__Exercise directions__. Everything from the line containing "的估计：设样本中时刻 $ t" through the line containing "i=1,2, \cdots, N" should be repeated exactly, and nothing else from the data.

----------------

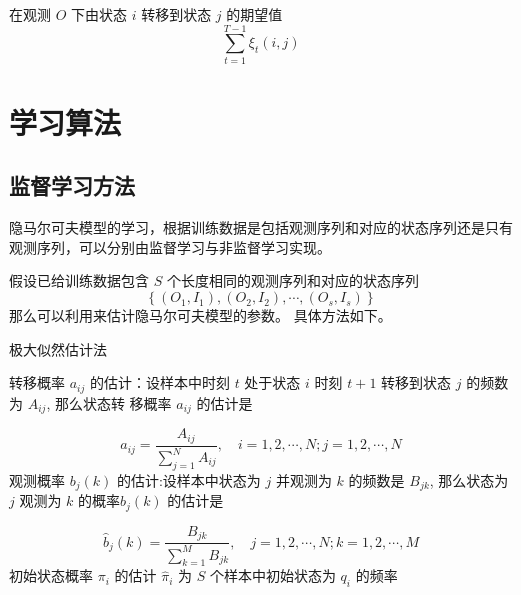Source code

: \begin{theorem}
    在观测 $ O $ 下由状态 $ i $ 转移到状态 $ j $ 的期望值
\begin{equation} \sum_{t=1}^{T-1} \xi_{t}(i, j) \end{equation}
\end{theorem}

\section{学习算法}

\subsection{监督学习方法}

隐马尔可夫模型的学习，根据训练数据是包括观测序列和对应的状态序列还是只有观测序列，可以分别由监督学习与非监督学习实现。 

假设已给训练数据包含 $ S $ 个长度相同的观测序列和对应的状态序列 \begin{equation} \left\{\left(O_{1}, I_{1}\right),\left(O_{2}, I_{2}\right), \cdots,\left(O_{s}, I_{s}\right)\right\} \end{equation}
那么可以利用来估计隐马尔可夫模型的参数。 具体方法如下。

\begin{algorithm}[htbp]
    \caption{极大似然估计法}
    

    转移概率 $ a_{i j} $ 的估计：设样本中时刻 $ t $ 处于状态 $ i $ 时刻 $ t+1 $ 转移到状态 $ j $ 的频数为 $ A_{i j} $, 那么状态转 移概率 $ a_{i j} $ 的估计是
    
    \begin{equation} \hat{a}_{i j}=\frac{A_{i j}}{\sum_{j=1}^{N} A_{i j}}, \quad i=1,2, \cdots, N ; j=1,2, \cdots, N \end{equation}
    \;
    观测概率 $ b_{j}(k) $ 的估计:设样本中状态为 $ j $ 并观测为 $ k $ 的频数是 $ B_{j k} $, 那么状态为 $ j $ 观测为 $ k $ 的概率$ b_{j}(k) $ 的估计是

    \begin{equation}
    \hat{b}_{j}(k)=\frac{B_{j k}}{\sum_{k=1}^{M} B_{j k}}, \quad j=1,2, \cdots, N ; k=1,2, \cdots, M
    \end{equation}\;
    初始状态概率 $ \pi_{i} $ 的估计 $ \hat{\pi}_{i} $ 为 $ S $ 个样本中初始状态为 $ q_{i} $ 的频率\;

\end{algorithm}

----------------

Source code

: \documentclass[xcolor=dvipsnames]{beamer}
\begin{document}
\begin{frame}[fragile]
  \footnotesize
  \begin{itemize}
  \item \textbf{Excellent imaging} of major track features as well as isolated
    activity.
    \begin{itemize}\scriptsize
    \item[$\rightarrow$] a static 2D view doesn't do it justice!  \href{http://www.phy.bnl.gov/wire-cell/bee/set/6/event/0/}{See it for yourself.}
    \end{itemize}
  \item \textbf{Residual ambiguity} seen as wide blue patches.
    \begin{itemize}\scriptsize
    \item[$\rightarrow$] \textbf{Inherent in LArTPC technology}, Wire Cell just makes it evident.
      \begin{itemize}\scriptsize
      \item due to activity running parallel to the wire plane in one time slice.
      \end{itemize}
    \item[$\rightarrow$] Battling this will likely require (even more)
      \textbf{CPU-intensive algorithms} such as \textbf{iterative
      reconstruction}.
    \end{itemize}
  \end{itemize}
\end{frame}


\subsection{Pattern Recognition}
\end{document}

----------------

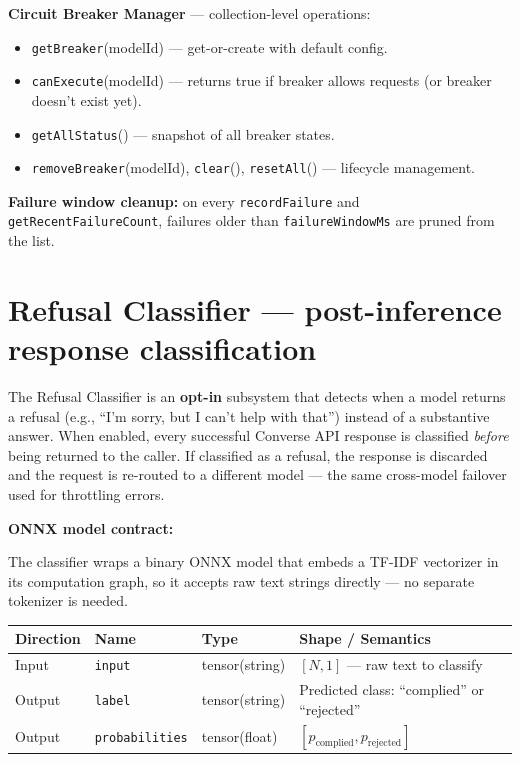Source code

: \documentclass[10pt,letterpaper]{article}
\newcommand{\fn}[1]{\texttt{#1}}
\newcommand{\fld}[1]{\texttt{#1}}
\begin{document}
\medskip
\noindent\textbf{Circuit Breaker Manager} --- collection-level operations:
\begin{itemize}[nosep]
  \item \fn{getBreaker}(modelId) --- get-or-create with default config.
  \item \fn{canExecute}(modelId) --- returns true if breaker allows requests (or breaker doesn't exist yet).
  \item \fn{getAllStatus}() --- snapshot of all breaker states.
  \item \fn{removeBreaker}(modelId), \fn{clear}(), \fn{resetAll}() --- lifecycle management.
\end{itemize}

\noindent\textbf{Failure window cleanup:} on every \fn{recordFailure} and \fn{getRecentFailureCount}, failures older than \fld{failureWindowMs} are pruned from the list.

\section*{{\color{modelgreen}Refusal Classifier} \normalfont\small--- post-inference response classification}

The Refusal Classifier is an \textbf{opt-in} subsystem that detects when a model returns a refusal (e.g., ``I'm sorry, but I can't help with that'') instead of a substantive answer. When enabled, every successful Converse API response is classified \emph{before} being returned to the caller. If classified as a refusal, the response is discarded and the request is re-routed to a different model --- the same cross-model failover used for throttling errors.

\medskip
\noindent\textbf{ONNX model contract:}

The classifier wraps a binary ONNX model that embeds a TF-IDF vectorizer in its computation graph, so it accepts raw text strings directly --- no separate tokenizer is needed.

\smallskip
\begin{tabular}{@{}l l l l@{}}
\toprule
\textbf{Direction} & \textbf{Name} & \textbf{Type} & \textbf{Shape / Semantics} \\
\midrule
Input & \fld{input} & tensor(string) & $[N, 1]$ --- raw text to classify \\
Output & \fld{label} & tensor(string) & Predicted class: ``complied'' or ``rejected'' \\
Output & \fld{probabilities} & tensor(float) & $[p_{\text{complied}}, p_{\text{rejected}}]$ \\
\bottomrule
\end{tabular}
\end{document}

----------------

__Finished exercise__.
    转移概率 $ a_{i j} $ 的估计：设样本中时刻 $ t $ 处于状态 $ i $ 时刻 $ t+1 $ 转移到状态 $ j $ 的频数为 $ A_{i j} $, 那么状态转 移概率 $ a_{i j} $ 的估计是
    
    \begin{equation} \hat{a}_{i j}=\frac{A_{i j}}{\sum_{j=1}^{N} A_{i j}}, \quad i=1,2, \cdots, N ; j=1,2, \cdots, N \end{equation}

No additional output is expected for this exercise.